*Task brief*
Return every line of the data that contains the string "github".

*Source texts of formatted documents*
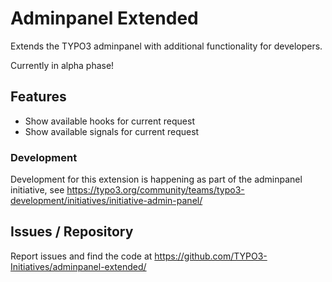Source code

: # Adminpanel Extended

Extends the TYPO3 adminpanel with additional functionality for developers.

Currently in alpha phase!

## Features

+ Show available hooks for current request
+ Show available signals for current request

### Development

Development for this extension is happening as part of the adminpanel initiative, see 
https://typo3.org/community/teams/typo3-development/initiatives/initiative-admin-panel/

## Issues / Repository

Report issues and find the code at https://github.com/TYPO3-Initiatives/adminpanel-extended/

...

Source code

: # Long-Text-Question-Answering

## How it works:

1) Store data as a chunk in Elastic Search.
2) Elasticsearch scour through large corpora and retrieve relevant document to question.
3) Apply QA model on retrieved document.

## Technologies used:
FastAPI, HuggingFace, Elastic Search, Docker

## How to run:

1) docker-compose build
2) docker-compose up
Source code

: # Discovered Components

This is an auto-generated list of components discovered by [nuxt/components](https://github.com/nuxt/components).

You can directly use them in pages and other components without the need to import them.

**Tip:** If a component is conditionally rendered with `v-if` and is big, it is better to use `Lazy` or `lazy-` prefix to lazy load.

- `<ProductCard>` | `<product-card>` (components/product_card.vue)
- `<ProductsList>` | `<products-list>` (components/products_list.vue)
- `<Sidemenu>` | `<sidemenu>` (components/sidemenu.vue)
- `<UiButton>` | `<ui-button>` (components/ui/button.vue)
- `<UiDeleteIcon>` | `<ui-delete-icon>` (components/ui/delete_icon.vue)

*Exercise result*
Report issues and find the code at https://github.com/TYPO3-Initiatives/adminpanel-extended/
This is an auto-generated list of components discovered by [nuxt/components](https://github.com/nuxt/components).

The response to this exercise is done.